Im September sprach das Landgericht Essen einen 31-Jährigen vom Tatvorwurf der Vergewaltigung frei. Der Kollege von der Welt berichtet vom Prozess:

Laut Anklageschrift befanden sich in besagter Nacht drei Frauen in der Wohnung von Roy Z.. Es wurde getrunken, Joints wurden geraucht. Zu später Stunde forderte Z. zwei Frauen auf, die Wohnung zu verlassen und in den Keller zu gehen. Danach legte sich der Mann zu der damals 15-Jährigen und begann, sie auszuziehen. Vor Gericht schilderte das Mädchen, dass sie den 31-Jährigen mit den Worten "Lass mich" aufforderte, von ihr zu lassen. Der Mann beendete seine Handlungen jedoch nicht, schließlich ließ das Mädchen den Geschlechtsverkehr über sich ergehen. Ein halbes Jahr später erstattete die Jugendliche Anzeige bei der Polizei.

Es kam zum Prozess und zum Freispruch. Dazu heißt es in der Presseerklärung des Essener Landgerichts:

Nach Auffassung der Kammer konnte dem Angeklagten nicht nachgewiesen werden, dass er mittels Gewalt, einer Drohung mit gegenwärtiger Gefahr für Leib oder Leben oder unter Ausnutzen einer schutzlosen Lage das Opfer zu sexuellen Handlungen genötigt hat. Der Tatbestand der sexuellen Nötigung, Vergewaltigung (§ 177 StGB) lag damit nicht vor.

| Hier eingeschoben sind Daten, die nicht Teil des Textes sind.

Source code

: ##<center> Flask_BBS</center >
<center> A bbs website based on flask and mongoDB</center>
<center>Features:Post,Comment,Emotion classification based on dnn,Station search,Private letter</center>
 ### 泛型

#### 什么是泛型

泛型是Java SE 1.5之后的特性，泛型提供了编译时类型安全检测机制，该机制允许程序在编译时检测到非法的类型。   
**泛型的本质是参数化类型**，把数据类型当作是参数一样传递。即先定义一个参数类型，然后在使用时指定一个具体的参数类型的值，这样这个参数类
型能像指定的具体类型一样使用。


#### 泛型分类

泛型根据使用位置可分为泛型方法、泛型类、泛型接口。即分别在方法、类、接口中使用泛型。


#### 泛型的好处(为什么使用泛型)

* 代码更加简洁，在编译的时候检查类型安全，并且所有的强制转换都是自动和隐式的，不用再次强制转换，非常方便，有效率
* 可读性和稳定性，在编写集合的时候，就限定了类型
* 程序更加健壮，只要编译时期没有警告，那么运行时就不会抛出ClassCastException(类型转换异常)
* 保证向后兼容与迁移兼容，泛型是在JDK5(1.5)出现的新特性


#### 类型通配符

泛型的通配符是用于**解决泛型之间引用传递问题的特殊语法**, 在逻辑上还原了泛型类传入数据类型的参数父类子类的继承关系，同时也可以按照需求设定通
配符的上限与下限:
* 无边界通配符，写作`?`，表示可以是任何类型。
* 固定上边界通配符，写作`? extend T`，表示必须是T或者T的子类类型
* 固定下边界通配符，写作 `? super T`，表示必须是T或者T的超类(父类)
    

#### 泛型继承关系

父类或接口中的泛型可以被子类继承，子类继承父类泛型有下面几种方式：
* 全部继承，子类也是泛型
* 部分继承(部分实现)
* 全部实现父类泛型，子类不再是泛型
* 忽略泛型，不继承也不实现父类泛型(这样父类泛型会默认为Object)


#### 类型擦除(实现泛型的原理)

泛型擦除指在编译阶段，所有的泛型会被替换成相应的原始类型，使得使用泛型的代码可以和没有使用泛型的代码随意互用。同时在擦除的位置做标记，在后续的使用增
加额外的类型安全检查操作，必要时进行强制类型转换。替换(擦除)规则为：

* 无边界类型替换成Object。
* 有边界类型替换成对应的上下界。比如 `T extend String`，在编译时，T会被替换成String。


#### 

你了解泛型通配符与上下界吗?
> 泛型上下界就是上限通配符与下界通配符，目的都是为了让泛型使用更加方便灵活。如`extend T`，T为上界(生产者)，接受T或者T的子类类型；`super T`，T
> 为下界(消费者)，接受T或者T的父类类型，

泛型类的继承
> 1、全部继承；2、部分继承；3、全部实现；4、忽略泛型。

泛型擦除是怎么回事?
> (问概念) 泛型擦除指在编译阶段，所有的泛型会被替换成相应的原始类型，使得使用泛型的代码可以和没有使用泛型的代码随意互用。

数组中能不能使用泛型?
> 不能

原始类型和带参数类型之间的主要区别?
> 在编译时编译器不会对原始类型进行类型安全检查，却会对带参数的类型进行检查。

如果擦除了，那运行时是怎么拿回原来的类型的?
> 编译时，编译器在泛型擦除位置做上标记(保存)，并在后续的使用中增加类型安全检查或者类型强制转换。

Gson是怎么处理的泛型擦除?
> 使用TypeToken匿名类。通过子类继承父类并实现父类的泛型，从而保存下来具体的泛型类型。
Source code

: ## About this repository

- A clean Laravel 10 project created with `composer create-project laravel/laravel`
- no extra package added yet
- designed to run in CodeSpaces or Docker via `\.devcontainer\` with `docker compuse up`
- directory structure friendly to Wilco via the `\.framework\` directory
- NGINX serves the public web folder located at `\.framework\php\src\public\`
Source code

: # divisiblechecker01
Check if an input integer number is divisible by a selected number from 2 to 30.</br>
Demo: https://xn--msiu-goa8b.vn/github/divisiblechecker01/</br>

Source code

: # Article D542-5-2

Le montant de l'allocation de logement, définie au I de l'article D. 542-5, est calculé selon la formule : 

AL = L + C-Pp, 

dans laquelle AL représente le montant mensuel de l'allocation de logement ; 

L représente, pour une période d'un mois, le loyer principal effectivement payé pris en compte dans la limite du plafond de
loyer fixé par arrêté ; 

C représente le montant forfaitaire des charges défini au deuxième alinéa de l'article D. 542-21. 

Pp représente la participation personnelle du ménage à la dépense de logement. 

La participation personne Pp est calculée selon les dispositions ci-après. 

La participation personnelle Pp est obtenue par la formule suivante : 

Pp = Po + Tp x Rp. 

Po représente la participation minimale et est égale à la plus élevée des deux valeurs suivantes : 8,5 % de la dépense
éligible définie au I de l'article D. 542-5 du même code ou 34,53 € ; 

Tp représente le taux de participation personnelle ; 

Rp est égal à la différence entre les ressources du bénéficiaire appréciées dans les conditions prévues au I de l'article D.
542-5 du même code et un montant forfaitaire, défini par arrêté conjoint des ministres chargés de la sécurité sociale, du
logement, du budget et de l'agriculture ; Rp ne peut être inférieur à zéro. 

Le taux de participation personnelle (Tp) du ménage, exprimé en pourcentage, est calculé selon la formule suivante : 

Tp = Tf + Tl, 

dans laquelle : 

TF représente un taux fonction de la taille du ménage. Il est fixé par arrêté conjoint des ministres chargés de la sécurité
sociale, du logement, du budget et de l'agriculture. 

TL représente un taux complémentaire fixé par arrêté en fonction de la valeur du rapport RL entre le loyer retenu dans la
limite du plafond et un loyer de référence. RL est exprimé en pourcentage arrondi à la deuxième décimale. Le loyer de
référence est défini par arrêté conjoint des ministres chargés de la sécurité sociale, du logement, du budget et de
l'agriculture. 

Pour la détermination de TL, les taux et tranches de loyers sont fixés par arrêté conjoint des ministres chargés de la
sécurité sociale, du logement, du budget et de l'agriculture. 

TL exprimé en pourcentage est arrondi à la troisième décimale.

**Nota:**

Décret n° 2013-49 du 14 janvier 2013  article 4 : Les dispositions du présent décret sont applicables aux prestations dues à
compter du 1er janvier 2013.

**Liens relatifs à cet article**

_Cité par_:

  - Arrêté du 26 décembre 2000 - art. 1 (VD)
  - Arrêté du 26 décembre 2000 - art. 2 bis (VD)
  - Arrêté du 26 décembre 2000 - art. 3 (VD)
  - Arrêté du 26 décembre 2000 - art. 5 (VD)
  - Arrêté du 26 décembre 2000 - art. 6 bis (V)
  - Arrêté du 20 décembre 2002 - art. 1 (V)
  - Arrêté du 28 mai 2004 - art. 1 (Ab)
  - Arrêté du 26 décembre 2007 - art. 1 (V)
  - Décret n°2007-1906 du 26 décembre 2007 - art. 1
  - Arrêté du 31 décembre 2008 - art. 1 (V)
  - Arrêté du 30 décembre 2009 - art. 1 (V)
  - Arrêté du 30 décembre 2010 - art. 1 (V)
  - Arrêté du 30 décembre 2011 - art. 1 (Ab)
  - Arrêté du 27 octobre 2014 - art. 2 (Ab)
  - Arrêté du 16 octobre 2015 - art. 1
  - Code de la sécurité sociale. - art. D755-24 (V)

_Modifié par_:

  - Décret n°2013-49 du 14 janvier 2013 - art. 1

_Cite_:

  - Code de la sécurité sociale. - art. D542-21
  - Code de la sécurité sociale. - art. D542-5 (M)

Vielfach scheint berichtet worden zu sein, das Mädchen hätte sich wehren müssen, dann wäre der Täter auch verurteilt worden - aber so war es nicht, das Gericht schickte extra eine Presseerklärung hinterher: Es hätte sich nicht zu wehren brauchen. Der Freispruch wurde "unter Hinweis auf die gesetzliche Regelung mit dem Fehlen eines Nötigungsmittels und dem Fehlen einer schutzlosen Lage" begründet.

Kurz: Der Mann hat nach Auffassung des Gerichts dem Mädchen gegenüber keine Gewalt ausgeübt, er hat es nicht bedroht, es hätte also aufstehen und fortgehen oder Nachbarn um Hilfe bitten können.

Theoretisch.

Hätte das Mädchen wirklich fortgehen können? Die Jugendliche sagte, der Mann sei schon mehrfach aggressiv gewesen. Warum ließen sich zwei andere Frauen vom Mann sagen, sie sollten in den Keller gehen? Warum machte der Mann trotz des "Lass mich" weiter? Solche Kleinigkeiten machen die Sorge des Mädchens zumindest nachvollziehbar.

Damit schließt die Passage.